Fig. 2 is Signal Coverage Percentage comparative graph;
Fig. 3 is average position error and anchor node Figure of the quantitative relationship;
Fig. 4 is average position error and unknown node Figure of the quantitative relationship;
Fig. 5 is average position error and communication radius graph of a relation.
Embodiment
Below in conjunction with specific embodiment, further illustrate the present invention, should understand these embodiment is only not used in and limits the scope of the invention for the present invention is described, after having read the present invention, those skilled in the art all fall within the application's claims limited range to the modification of the various equivalent form of values of the present invention.
1. optimize Average hop distance
Unknown node can receive the corrected value from a plurality of anchor nodes, then to each corrected value, gives different weights, and weights size determines by two factors, and the one, anchor node corrected value mistake extent, another is the jumping figure between anchor node and unknown node.Finally each anchor node corrected value normalization weighting is processed, obtained Average hop distance.
2. preferred anchor node
Unknown node optimizes apart from oneself nearer a part of anchor node and participates in location Calculation, makes the jumping figure value between these anchor nodes and unknown node be less than the average number of hops between all anchor nodes and this unknown node.

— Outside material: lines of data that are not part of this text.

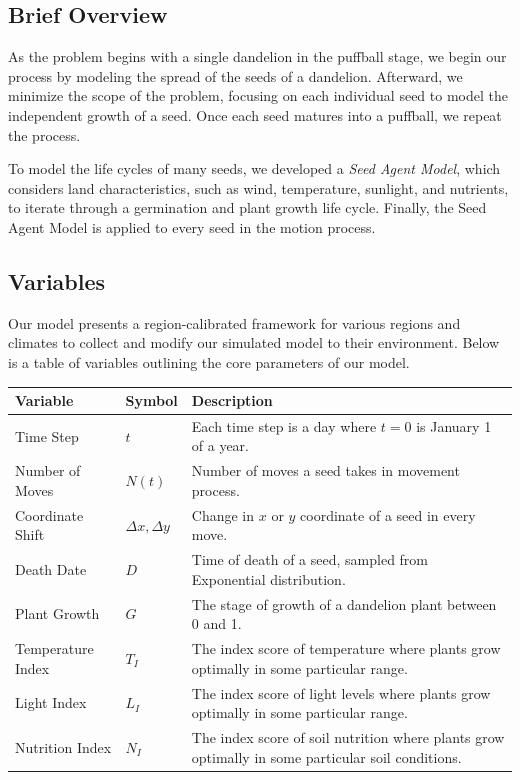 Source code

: \subsection{Brief Overview}
As the problem begins with a single dandelion in the puffball stage, we begin our process by modeling the spread of the seeds of a dandelion. Afterward, we minimize the scope of the problem, focusing on each individual seed to model the independent growth of a seed. Once each seed matures into a puffball, we repeat the process.

To model the life cycles of many seeds, we developed a \textit{Seed Agent Model}, which considers land characteristics, such as wind, temperature, sunlight, and nutrients, to iterate through a germination and plant growth life cycle. Finally, the Seed Agent Model is applied to every seed in the motion process.

\subsection{Variables}

Our model presents a region-calibrated framework for various regions and climates to collect and modify our simulated model to their environment. Below is a table of variables outlining the core parameters of our model.

\begin{table}[h]
\renewcommand{\arraystretch}{1.3}
    \begin{tabularx}{\textwidth}{p{} lX}
    \toprule
    \textbf{Variable}           & \textbf{Symbol} & \textbf{Description}  \\ \midrule
    \raggedright Time Step & $t$  & Each time step is a day where \(t = 0\) is January 1 of a year. \\
    \rowcolor{gray!15}
    \raggedright Number of Moves & $N(t)$  & Number of moves a seed takes in movement process. \\
    Coordinate Shift & $\Delta x, \Delta y$    &  Change in \(x\) or \(y\) coordinate of a seed in every move.  \\
    \rowcolor{gray!15} \raggedright  Death Date & $D$               &  Time of death of a seed, sampled from Exponential distribution.  \\
    \raggedright Plant Growth & $G$ & The stage of growth of a dandelion plant between 0 and 1. \\
    \rowcolor{gray!15} \raggedright Temperature Index & $T_I$ & The index score of temperature where plants grow optimally in some particular range. \\
    \raggedright Light Index & $L_I$ & The index score of light levels where plants grow optimally in some particular range. \\
    \rowcolor{gray!15} \raggedright Nutrition Index & $N_I$ & The index score of soil nutrition where plants grow optimally in some particular soil conditions. \\
    \bottomrule
    \end{tabularx}
\end{table}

3. optimum position coordinate figure
Using the coordinate figure of the unknown node calculating by the combination of different anchor nodes candidate's coordinate in network all, by weighted optimization, calculate optimum coordinate figure.Suppose that in network, having n unknown node, the anchor node optimizing is m, for arbitrary unknown node N u, u=1,2 ... n randomly draws three producible being combined as in anchor node kind, use trilateration to calculate node coordinate, be designated as E k, can be used as N ucandidate's elements of a fix.To each candidate's coordinate, between three anchor nodes that the weights size of giving adopts according to it and required unknown node, jumping figure sum decides, and jumping figure sum is less gives larger weights, for jumping figure sum larger give less weights.The elements of a fix that finally obtain are right result after individual candidate's elements of a fix value normalization weighting is processed.
By above three parts, DV-Hop algorithm is improved and obtains WSDV-Hop algorithm, when asking for Average hop distance, consider each anchor node corrected value error and jumping figure, by the Average hop distance to corrected value weighted optimization unknown node; According to the preferred anchor node of the jumping figure between unknown node and anchor node, participate in location Calculation; The elements of a fix value of finally combination of different anchor nodes being calculated to gained is weighted optimization, usings the elements of a fix value of normalization weighting as the final elements of a fix of unknown node.
The thought of corresponding WSDV-Hop algorithm, the key step of WSDV-Hop algorithm is also comprised of weighted optimization Average hop distance, preferred anchor node and optimum position coordinate figure three parts; Concrete steps based on optimizing the WSN localization method of Average hop distance and preferred anchor node are:
The first step: the Average hop distance that calculates unknown node according to anchor node corrected value error weighted optimization.
Supposing has M anchor node, n unknown node, unknown node N in network u(u=1,2 ..., n), by formula (1), can obtain anchor node A icorrected value C i.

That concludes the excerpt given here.